• TASK PROMPT:
Within the listing below, please copy exactly the lines between the line holding "Datenstruktur (z.B. GtkWindow**)" and the line holding "werden diese Ausgabeparameter", inclusive.

===============

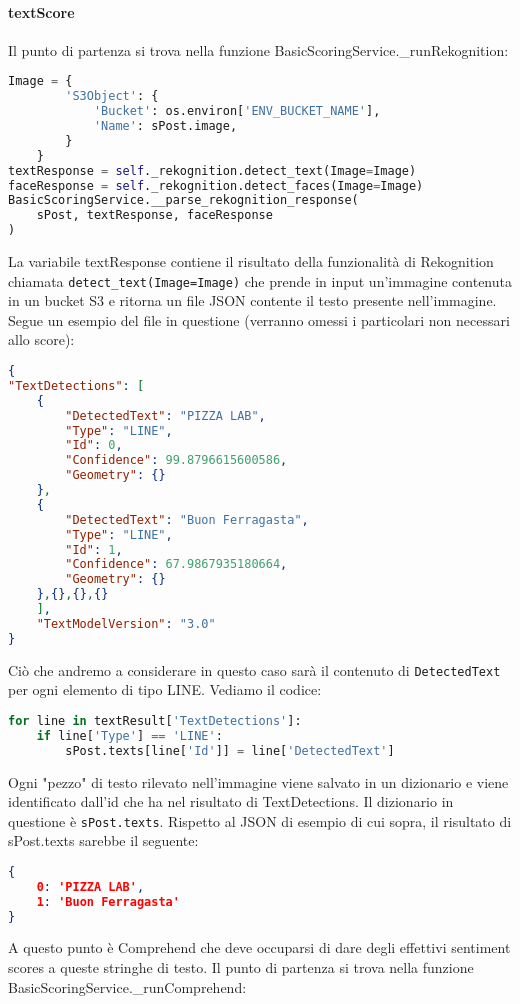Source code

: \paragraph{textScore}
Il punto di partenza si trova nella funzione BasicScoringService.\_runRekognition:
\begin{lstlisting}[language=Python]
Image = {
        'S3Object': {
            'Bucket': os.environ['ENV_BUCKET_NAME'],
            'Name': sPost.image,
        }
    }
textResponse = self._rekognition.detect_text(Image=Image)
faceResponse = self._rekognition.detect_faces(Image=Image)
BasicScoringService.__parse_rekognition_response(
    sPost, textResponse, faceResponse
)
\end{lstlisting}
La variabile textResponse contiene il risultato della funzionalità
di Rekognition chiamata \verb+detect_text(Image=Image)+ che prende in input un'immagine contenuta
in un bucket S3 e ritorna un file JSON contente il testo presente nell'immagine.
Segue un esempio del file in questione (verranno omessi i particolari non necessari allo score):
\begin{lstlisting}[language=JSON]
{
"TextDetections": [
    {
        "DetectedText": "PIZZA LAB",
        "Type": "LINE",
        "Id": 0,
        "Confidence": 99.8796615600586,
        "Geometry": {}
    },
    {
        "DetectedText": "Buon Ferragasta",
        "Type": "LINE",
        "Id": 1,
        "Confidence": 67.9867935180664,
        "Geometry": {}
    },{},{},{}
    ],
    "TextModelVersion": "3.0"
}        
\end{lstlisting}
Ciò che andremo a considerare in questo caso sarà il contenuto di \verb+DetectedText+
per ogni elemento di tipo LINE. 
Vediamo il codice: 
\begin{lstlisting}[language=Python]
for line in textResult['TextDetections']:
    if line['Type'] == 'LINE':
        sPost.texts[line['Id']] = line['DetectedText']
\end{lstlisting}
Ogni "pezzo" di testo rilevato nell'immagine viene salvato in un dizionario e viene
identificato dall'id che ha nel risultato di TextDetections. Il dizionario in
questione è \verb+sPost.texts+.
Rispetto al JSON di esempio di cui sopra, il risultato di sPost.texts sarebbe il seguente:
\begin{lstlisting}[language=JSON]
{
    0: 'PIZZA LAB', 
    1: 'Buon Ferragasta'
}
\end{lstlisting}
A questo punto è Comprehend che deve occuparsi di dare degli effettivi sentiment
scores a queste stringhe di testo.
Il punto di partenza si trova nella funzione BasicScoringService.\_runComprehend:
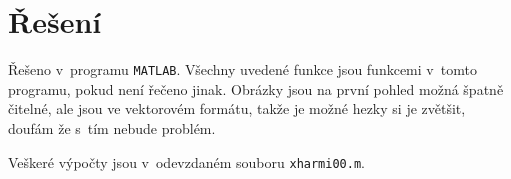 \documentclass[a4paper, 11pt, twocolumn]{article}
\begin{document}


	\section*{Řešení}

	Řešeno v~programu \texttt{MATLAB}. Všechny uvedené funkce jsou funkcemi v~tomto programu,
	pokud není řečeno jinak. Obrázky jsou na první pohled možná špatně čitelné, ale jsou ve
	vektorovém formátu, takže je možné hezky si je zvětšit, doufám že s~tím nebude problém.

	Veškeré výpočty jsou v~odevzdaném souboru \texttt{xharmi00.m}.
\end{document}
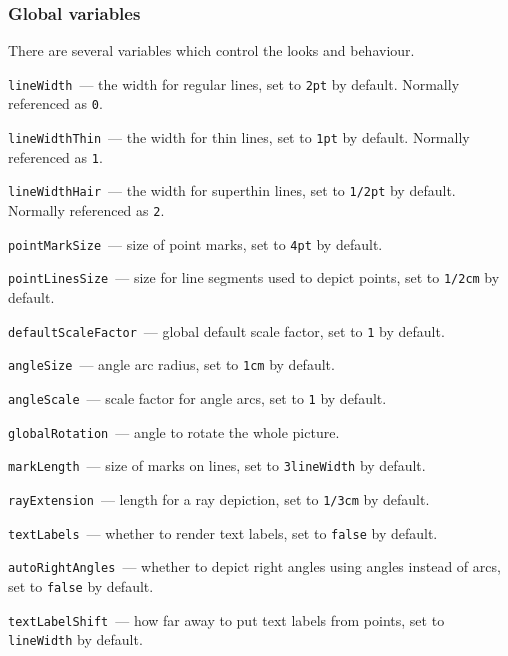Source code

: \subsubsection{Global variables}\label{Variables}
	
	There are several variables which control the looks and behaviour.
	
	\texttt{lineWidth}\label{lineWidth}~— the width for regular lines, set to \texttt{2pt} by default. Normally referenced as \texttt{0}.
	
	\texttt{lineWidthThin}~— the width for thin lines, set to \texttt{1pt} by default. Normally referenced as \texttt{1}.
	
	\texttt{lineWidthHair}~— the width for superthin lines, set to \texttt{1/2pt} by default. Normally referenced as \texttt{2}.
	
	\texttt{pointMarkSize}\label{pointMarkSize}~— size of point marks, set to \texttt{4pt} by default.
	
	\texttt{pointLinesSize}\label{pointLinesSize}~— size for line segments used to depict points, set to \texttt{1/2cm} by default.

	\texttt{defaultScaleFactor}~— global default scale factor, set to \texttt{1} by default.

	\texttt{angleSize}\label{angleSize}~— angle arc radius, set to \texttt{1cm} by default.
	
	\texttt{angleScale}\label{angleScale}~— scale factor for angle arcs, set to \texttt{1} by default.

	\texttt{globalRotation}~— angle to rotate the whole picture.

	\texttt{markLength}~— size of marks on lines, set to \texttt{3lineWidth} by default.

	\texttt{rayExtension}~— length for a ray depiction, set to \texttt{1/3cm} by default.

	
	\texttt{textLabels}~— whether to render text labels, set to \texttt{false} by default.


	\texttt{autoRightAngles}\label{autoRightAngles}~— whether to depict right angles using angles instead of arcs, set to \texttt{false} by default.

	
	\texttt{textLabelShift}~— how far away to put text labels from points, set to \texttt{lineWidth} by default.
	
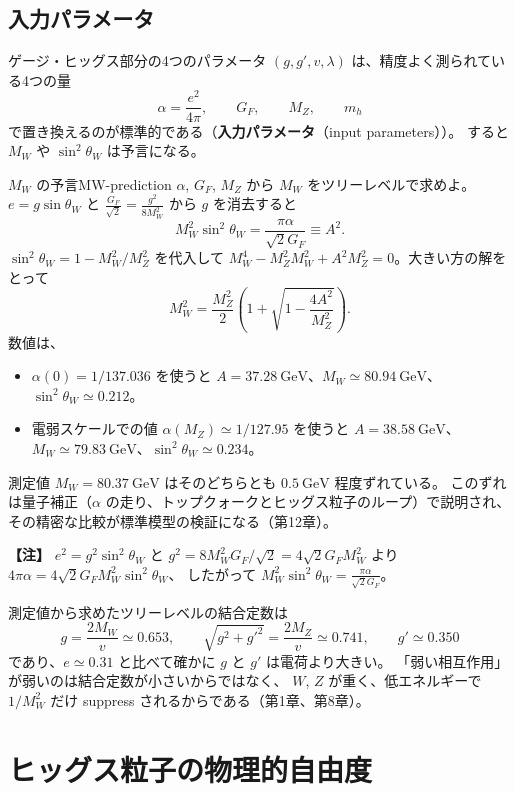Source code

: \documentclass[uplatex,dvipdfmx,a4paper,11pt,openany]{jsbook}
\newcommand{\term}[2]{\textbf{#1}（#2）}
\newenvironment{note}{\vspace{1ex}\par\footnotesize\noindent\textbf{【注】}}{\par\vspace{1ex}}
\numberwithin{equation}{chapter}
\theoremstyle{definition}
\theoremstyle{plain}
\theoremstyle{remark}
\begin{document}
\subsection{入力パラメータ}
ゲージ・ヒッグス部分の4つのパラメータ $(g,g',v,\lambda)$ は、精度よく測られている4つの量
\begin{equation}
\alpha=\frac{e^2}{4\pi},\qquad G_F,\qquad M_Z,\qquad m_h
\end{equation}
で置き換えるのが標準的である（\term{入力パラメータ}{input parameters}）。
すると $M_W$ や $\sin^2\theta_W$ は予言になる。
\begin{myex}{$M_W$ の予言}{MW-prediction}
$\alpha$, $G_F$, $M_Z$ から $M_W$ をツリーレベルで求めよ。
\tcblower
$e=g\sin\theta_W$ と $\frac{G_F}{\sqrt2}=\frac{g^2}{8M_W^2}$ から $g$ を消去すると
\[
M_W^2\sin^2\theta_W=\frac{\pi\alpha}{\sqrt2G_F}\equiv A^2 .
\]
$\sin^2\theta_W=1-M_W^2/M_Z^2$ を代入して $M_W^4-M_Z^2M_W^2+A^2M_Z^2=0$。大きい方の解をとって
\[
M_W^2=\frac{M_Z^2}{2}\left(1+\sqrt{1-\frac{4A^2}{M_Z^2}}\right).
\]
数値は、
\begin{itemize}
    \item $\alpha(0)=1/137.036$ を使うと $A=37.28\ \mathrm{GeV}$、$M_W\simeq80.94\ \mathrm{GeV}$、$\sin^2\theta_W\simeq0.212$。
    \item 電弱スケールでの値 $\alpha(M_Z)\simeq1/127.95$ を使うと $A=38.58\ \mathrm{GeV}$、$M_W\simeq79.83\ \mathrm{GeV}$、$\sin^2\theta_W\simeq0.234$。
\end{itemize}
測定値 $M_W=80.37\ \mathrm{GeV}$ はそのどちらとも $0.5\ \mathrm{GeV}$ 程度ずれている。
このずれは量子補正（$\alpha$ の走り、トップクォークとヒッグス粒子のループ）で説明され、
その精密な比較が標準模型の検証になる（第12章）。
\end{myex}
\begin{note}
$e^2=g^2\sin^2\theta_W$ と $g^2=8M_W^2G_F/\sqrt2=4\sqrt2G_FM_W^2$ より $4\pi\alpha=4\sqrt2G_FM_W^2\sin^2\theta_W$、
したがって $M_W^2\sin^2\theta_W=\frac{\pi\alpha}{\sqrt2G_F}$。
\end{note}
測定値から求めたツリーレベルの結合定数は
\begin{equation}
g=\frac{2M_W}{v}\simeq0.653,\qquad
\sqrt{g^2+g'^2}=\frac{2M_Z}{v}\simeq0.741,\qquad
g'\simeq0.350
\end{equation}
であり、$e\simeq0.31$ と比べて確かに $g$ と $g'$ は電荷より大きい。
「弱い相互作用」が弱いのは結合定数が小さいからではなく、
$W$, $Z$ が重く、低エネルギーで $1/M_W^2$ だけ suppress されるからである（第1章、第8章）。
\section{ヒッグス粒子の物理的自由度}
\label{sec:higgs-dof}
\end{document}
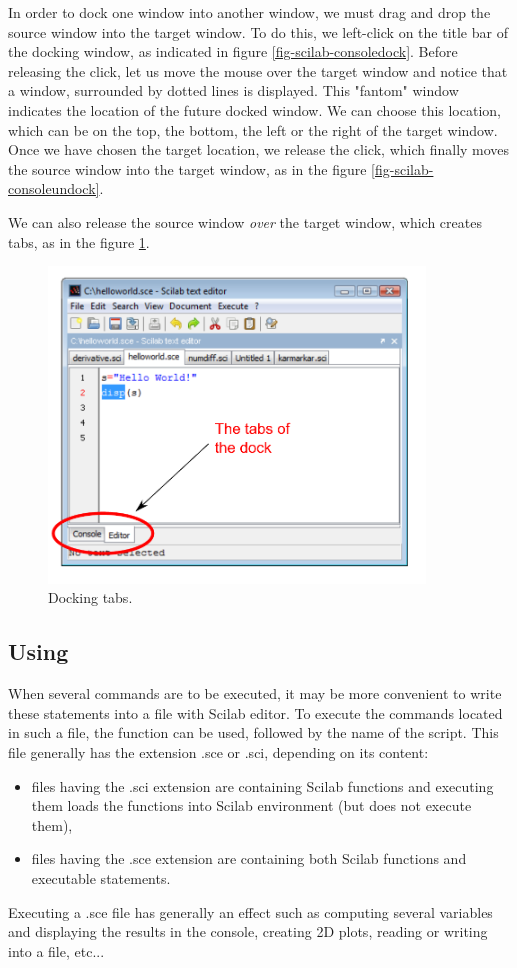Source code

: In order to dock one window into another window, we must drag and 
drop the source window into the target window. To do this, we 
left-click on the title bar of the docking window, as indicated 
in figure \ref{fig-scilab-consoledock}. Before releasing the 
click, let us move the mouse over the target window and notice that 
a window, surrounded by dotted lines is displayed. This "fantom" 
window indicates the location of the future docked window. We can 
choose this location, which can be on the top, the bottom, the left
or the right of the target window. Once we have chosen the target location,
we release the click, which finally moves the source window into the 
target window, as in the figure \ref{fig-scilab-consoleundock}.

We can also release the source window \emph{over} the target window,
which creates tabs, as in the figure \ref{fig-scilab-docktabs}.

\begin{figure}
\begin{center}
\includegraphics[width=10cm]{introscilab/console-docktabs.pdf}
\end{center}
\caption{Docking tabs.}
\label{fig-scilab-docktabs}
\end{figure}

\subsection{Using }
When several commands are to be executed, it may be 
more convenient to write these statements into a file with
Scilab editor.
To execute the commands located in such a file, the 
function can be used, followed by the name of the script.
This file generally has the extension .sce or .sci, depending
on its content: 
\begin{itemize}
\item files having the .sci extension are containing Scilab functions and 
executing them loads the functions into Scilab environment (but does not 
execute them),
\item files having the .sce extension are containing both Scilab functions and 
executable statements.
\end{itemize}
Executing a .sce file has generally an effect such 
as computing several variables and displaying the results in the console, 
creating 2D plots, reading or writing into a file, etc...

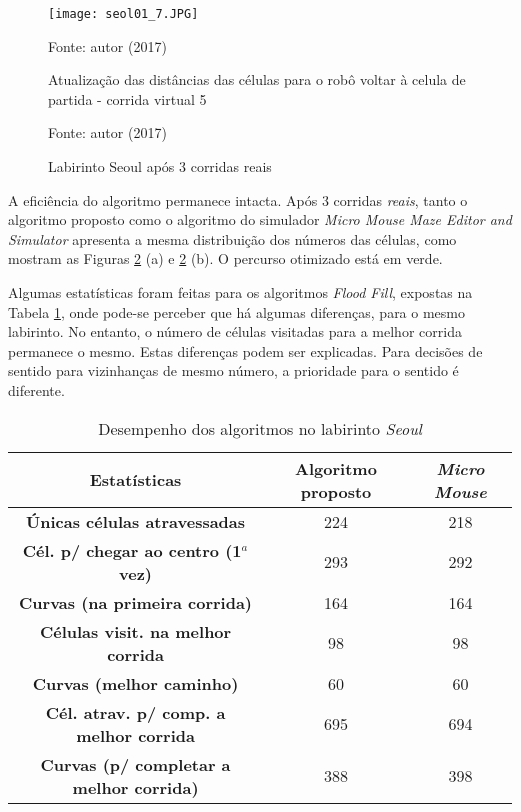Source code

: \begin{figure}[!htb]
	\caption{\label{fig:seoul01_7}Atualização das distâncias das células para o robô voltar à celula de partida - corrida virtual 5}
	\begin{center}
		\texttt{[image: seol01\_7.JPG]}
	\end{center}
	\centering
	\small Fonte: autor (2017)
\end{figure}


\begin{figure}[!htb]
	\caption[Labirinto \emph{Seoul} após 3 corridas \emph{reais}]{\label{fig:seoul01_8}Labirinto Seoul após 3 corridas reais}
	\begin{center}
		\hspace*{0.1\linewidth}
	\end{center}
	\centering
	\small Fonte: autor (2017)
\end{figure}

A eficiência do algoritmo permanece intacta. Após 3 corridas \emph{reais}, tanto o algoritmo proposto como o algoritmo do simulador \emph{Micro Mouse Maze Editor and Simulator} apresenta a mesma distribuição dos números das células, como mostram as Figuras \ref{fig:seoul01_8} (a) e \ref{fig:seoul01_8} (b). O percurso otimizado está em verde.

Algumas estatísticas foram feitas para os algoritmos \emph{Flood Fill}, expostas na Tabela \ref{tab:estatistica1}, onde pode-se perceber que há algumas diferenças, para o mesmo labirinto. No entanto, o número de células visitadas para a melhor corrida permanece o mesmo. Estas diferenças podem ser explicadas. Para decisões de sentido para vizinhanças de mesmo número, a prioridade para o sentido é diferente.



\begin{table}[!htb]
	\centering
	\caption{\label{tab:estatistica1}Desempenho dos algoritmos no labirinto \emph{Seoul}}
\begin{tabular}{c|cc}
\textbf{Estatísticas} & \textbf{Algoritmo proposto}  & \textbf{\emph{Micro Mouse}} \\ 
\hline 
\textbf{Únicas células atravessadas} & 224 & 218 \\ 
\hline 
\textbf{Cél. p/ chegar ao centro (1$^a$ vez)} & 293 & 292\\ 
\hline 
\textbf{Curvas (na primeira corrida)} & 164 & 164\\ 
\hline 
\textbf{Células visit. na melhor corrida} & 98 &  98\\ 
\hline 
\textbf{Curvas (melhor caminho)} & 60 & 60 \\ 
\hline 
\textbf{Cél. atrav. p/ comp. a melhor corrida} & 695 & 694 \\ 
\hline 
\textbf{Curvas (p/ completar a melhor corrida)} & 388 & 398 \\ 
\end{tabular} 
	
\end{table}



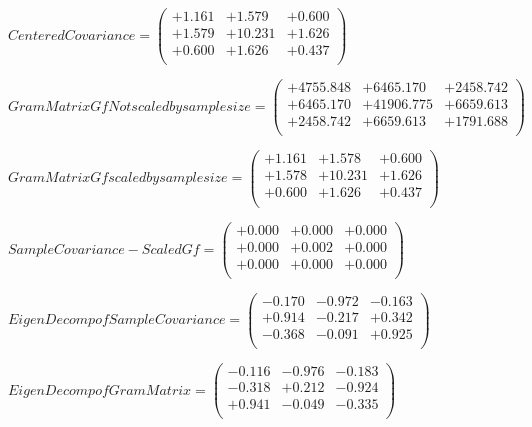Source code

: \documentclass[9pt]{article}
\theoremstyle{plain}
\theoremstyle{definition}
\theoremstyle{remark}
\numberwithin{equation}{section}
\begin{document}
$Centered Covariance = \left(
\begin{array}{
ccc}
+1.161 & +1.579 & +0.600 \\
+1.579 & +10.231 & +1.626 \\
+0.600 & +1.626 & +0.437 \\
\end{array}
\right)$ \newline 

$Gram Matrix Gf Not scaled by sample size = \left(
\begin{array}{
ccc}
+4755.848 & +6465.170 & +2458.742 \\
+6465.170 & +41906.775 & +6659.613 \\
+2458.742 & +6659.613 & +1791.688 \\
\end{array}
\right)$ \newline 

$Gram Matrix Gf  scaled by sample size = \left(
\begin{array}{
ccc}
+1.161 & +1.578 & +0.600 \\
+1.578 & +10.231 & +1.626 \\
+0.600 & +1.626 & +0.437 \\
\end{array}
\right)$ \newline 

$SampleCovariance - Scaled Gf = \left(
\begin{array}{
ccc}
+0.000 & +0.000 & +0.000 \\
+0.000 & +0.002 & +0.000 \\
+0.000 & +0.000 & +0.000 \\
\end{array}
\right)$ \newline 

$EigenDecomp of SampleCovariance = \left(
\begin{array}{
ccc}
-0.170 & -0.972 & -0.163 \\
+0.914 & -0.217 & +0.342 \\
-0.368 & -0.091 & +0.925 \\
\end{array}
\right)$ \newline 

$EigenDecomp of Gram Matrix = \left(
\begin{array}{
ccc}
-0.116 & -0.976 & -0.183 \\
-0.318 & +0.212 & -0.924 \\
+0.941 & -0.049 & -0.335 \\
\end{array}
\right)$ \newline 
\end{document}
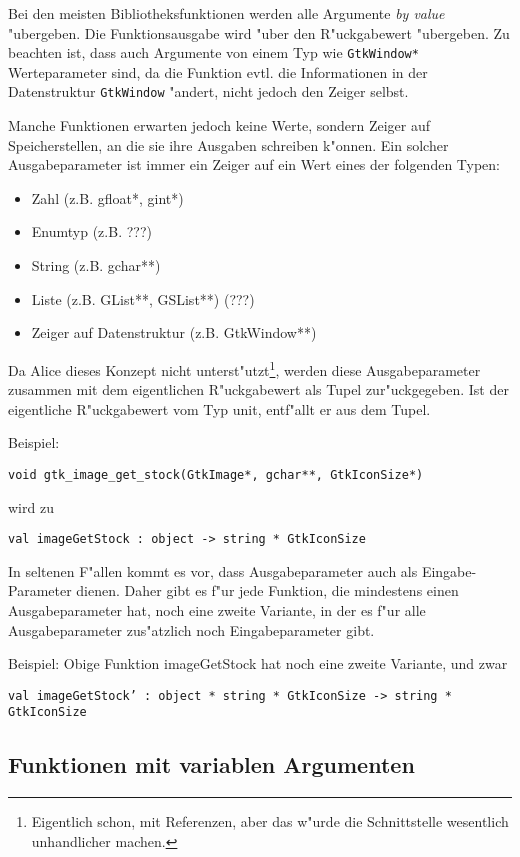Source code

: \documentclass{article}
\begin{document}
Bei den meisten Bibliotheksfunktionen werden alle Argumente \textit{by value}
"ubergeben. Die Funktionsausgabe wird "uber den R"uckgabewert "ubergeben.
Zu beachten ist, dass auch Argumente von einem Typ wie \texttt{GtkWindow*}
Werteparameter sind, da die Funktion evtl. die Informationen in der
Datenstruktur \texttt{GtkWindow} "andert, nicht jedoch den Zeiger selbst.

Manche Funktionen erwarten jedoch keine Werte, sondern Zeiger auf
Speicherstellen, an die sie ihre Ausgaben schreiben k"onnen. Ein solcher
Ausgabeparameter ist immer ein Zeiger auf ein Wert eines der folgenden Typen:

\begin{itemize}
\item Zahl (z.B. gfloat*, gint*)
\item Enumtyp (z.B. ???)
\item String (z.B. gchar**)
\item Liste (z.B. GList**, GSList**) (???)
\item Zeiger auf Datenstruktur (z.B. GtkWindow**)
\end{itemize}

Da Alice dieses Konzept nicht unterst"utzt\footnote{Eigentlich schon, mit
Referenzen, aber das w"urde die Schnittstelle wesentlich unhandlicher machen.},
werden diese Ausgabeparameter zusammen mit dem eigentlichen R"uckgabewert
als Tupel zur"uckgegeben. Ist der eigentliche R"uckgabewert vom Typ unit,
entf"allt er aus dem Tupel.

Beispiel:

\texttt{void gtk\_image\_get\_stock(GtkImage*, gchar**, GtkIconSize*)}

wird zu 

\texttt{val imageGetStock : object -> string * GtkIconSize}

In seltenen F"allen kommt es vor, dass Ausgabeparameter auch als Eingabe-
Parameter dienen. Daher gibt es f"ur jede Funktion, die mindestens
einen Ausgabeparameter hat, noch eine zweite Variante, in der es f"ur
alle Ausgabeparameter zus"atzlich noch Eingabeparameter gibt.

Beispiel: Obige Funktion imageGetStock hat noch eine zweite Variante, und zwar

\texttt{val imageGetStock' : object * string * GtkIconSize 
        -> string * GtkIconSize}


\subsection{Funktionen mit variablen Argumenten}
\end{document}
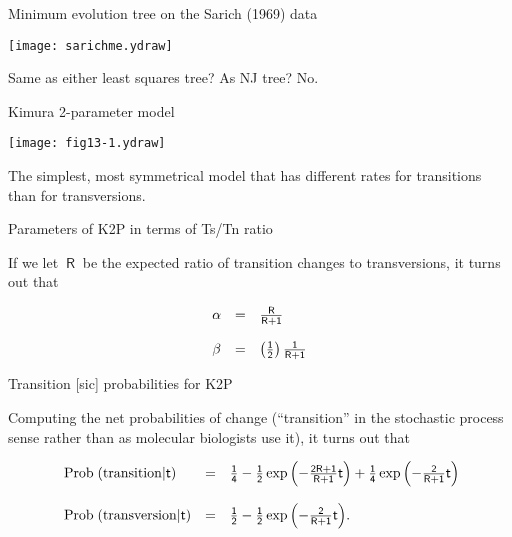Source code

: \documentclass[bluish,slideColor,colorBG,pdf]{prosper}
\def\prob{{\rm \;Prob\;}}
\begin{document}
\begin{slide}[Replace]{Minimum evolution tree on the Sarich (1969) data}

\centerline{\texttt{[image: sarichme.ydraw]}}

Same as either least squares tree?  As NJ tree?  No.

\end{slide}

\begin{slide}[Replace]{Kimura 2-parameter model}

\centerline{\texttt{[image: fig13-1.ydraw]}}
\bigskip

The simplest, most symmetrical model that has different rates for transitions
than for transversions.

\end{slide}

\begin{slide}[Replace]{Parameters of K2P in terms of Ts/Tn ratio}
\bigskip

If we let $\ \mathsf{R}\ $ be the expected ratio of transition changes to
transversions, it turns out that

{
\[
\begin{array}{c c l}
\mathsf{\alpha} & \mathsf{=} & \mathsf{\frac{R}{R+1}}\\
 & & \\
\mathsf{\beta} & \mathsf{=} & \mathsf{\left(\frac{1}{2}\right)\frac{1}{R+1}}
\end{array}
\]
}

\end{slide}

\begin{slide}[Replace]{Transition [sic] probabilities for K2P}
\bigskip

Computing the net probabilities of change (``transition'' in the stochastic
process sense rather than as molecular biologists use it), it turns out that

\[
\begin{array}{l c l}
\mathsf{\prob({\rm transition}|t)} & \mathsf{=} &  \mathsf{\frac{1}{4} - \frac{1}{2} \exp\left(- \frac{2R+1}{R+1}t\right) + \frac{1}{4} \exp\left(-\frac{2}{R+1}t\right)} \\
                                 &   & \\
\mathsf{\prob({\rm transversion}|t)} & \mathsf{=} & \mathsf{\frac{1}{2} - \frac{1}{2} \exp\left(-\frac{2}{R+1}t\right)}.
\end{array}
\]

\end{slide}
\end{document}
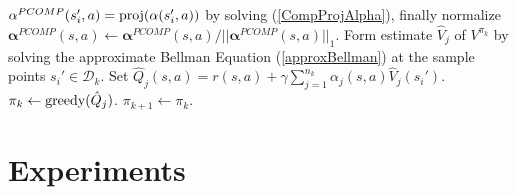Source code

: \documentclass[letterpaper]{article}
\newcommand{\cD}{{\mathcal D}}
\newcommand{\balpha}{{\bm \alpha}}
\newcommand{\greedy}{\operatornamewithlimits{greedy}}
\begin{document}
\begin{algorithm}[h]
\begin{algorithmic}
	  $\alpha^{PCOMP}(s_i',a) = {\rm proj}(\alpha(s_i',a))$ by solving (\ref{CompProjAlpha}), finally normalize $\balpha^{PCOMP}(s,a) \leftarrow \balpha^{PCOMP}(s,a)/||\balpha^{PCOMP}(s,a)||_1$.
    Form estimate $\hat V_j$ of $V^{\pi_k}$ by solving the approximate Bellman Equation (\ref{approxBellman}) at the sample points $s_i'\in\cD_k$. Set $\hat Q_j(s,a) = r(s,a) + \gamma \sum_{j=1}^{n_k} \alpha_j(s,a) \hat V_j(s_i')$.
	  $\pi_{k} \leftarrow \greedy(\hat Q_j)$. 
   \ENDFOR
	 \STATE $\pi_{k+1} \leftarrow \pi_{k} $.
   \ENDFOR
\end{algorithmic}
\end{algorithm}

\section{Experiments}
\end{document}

===============

• OUTPUT FOR THIS TASK:
\item Zeiger auf Datenstruktur (z.B. GtkWindow**)
\end{itemize}

Da Alice dieses Konzept nicht unterst"utzt\footnote{Eigentlich schon, mit
Referenzen, aber das w"urde die Schnittstelle wesentlich unhandlicher machen.},
werden diese Ausgabeparameter zusammen mit dem eigentlichen R"uckgabewert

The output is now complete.